**Directions for this task:**
Across the records below, how many lines include the string "matching"? Respond with the number only.

Dataset excerpts Start Marker

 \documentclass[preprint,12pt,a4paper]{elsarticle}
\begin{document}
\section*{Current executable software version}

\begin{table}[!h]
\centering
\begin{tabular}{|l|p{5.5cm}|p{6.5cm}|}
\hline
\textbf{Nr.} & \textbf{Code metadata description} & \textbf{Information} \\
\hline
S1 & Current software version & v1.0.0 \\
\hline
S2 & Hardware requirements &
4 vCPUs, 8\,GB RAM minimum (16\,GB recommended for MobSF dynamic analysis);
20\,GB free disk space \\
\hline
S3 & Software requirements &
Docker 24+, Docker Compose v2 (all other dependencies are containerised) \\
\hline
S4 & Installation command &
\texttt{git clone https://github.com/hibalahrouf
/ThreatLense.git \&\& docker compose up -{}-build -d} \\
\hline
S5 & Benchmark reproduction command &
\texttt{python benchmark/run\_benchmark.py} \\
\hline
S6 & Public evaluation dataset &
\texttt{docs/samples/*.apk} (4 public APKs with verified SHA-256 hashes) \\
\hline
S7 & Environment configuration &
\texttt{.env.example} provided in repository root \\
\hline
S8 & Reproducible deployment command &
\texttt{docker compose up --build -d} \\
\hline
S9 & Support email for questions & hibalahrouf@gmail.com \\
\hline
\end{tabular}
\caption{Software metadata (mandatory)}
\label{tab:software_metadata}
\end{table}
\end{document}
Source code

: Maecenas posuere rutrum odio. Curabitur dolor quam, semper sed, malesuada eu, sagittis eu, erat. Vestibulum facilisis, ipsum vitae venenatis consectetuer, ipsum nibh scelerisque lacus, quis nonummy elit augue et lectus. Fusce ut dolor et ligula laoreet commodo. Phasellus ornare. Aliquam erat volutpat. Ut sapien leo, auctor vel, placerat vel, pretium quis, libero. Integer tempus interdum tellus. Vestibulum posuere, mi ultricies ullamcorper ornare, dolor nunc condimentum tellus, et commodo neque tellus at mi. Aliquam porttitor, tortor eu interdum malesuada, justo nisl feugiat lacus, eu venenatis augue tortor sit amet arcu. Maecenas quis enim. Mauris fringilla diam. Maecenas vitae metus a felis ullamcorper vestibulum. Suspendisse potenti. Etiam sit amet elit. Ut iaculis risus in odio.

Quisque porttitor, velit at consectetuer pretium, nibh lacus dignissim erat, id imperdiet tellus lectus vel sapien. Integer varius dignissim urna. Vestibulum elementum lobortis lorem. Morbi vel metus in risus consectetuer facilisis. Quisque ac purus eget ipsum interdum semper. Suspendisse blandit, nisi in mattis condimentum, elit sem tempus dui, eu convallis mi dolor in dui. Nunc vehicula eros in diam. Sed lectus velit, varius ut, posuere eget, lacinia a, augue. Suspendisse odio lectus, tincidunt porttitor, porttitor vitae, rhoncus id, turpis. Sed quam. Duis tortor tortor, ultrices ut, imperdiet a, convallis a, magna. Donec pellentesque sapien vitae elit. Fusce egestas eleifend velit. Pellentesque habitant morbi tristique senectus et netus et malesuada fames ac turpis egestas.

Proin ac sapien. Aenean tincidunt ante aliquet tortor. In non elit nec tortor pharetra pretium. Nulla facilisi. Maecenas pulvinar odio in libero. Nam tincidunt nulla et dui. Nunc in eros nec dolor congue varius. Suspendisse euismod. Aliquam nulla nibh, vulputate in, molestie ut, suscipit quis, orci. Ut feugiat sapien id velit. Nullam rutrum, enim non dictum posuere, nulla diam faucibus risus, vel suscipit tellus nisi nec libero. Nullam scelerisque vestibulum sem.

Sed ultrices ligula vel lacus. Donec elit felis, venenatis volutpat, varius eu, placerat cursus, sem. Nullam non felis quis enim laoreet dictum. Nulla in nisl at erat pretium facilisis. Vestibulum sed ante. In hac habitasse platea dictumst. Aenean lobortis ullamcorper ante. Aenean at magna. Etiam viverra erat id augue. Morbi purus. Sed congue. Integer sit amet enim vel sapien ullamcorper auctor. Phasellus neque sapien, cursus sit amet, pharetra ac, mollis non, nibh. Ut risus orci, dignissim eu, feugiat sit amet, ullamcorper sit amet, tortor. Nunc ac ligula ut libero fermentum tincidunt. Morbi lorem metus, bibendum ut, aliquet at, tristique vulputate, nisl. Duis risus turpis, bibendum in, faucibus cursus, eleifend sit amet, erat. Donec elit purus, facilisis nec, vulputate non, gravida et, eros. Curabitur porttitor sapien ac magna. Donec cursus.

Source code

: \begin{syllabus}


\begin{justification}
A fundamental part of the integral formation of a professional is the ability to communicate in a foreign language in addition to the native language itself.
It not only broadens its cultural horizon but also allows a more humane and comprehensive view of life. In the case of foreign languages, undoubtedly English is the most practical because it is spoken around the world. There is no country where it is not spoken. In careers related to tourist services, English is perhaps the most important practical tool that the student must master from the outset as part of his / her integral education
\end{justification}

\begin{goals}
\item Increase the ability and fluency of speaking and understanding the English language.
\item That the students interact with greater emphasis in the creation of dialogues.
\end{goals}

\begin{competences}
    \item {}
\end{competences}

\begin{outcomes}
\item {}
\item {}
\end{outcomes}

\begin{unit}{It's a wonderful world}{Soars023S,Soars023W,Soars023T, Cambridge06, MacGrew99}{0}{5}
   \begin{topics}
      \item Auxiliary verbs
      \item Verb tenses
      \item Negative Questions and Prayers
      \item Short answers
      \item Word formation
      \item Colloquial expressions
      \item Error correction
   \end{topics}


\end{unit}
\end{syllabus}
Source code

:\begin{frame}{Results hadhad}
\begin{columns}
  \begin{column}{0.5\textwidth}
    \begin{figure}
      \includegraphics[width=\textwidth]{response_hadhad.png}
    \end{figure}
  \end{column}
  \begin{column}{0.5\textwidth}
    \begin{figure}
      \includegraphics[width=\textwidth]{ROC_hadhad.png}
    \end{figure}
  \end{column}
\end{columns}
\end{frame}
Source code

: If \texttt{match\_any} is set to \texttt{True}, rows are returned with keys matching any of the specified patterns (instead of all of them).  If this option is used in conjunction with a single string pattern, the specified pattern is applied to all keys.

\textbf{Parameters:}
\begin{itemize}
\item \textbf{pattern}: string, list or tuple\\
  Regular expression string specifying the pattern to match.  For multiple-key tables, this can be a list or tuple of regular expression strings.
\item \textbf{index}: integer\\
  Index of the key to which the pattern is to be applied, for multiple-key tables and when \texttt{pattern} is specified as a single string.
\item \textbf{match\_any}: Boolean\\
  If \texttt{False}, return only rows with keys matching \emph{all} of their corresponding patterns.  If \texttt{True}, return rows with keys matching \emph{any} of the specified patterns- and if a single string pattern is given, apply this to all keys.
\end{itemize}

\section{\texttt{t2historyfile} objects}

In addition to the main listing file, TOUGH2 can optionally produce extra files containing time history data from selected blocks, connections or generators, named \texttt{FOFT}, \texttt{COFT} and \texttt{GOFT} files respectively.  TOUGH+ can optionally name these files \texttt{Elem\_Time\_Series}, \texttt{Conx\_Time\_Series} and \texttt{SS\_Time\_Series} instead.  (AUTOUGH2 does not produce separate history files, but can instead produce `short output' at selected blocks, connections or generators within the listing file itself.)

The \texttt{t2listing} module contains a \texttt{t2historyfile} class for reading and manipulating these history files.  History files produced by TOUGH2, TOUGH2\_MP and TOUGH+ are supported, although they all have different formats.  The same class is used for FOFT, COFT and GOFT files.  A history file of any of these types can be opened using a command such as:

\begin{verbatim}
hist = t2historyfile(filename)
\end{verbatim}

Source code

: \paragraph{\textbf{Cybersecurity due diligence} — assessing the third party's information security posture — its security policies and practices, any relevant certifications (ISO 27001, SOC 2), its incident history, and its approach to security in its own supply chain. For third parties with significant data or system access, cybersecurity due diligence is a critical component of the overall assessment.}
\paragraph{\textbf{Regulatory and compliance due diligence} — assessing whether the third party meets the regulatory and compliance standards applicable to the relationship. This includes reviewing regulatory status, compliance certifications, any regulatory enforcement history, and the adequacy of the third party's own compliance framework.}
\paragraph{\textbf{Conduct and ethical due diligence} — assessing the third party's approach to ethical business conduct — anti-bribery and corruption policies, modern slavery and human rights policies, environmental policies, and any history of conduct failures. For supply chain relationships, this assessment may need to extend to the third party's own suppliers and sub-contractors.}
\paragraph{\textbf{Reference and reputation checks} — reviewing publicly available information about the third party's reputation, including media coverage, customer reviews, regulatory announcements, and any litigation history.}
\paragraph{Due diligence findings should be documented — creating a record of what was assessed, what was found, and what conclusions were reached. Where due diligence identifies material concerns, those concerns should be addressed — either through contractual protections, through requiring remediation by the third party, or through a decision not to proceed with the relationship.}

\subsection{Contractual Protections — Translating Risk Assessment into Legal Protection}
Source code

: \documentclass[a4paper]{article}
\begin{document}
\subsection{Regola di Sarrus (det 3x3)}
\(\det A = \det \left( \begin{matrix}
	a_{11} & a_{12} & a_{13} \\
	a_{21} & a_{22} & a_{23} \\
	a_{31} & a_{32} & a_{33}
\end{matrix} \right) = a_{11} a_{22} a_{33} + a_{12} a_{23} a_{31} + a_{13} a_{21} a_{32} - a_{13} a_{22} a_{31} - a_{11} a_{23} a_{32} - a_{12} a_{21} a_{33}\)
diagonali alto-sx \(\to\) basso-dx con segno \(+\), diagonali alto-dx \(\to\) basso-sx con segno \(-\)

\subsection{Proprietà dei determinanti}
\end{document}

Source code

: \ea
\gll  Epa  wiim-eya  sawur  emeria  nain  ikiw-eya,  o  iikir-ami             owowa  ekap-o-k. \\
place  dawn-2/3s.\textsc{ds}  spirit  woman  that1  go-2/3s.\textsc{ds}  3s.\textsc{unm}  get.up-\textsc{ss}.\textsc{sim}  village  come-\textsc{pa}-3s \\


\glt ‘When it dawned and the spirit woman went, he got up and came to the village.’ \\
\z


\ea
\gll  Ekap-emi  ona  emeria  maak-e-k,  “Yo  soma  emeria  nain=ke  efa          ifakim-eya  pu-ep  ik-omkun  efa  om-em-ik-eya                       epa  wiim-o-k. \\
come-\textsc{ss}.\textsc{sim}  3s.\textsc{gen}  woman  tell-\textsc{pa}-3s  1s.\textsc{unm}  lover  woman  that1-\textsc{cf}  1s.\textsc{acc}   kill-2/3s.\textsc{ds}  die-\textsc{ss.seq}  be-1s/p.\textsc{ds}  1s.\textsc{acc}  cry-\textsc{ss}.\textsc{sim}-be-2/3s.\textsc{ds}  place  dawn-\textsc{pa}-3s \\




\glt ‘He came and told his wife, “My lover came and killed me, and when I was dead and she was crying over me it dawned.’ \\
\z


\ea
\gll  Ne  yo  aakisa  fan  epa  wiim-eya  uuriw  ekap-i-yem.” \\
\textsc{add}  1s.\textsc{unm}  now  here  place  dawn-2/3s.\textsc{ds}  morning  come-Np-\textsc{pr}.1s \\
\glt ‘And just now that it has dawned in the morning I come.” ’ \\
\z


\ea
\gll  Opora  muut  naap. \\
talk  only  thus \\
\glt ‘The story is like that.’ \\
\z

Dataset excerpts End Marker

**Result of this exercise:**
2